What you have to do → Since only part of the records is wanted, repeat exactly the lines from the one containing "Therefore, researchers aim" through the last line, both included.

[Saved entries]
──────────────────────────────

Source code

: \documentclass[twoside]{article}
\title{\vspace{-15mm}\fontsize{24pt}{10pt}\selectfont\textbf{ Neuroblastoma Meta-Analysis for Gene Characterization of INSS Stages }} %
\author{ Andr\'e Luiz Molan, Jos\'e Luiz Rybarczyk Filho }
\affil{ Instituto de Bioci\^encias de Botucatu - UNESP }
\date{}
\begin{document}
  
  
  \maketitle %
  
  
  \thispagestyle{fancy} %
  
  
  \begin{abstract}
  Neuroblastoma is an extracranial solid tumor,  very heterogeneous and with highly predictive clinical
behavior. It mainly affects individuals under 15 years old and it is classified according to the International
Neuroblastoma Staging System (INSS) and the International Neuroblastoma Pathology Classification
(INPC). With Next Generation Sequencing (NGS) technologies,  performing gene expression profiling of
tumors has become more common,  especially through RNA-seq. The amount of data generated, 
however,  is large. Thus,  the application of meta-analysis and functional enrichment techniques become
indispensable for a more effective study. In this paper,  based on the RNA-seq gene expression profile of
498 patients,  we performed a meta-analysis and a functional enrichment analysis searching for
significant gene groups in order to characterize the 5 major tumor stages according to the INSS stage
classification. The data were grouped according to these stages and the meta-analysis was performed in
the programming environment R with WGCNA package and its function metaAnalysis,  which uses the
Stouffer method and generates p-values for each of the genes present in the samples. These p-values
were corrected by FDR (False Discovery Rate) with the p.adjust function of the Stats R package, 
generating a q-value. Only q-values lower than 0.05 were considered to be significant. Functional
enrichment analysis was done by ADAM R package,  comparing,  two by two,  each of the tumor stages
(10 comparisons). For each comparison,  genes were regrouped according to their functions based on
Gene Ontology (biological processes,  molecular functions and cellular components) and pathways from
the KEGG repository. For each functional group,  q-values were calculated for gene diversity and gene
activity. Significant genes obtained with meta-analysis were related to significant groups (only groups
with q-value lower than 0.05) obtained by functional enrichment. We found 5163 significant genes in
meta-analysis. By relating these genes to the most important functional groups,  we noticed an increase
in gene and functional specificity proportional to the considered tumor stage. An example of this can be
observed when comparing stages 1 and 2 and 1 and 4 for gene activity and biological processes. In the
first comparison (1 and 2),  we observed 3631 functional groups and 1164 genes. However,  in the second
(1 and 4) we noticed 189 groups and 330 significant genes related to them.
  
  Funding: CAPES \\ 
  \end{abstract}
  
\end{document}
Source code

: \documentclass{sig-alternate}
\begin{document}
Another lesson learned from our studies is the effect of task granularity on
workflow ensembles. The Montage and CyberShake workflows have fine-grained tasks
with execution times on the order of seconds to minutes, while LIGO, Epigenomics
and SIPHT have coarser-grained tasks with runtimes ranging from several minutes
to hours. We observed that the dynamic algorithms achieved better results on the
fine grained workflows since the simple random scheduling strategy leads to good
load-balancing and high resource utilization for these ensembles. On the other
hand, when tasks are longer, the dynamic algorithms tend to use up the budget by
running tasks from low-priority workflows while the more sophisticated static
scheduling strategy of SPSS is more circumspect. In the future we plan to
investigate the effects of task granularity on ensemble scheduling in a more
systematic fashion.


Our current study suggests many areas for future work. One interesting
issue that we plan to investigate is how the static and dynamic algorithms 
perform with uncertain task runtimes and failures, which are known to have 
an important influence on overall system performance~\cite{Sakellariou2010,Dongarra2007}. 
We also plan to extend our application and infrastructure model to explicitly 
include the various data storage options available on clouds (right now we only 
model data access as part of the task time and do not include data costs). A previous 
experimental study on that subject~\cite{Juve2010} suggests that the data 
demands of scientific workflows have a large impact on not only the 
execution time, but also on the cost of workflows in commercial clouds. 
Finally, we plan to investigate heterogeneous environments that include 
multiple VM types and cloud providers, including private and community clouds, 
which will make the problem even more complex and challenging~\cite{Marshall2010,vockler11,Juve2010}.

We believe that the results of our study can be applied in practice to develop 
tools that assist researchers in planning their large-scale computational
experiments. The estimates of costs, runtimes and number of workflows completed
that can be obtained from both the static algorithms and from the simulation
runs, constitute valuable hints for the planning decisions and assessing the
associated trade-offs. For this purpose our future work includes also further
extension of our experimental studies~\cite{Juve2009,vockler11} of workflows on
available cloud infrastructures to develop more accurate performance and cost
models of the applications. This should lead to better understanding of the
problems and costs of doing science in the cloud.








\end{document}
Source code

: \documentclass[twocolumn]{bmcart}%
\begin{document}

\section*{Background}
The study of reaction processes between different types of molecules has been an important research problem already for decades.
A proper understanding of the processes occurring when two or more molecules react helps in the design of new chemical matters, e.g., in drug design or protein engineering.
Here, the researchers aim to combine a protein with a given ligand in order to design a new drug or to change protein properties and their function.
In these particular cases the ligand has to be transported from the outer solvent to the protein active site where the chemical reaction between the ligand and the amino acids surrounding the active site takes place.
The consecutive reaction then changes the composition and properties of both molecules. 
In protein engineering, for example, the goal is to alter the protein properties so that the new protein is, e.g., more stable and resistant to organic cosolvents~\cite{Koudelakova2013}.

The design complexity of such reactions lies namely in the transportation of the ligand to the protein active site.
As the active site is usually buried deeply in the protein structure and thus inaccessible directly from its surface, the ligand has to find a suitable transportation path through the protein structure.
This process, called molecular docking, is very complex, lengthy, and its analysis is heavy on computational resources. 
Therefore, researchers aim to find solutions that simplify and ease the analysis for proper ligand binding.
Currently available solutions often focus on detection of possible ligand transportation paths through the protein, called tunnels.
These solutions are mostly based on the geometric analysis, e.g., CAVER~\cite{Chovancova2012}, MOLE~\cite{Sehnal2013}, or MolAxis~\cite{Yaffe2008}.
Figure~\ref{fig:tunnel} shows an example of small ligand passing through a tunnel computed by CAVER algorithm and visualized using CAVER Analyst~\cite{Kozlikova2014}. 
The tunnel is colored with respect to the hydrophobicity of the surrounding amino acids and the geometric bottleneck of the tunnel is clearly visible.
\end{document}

──────────────────────────────

Response to the exercise →
Therefore, researchers aim to find solutions that simplify and ease the analysis for proper ligand binding.
Currently available solutions often focus on detection of possible ligand transportation paths through the protein, called tunnels.
These solutions are mostly based on the geometric analysis, e.g., CAVER~\cite{Chovancova2012}, MOLE~\cite{Sehnal2013}, or MolAxis~\cite{Yaffe2008}.
Figure~\ref{fig:tunnel} shows an example of small ligand passing through a tunnel computed by CAVER algorithm and visualized using CAVER Analyst~\cite{Kozlikova2014}. 
The tunnel is colored with respect to the hydrophobicity of the surrounding amino acids and the geometric bottleneck of the tunnel is clearly visible.
\end{document}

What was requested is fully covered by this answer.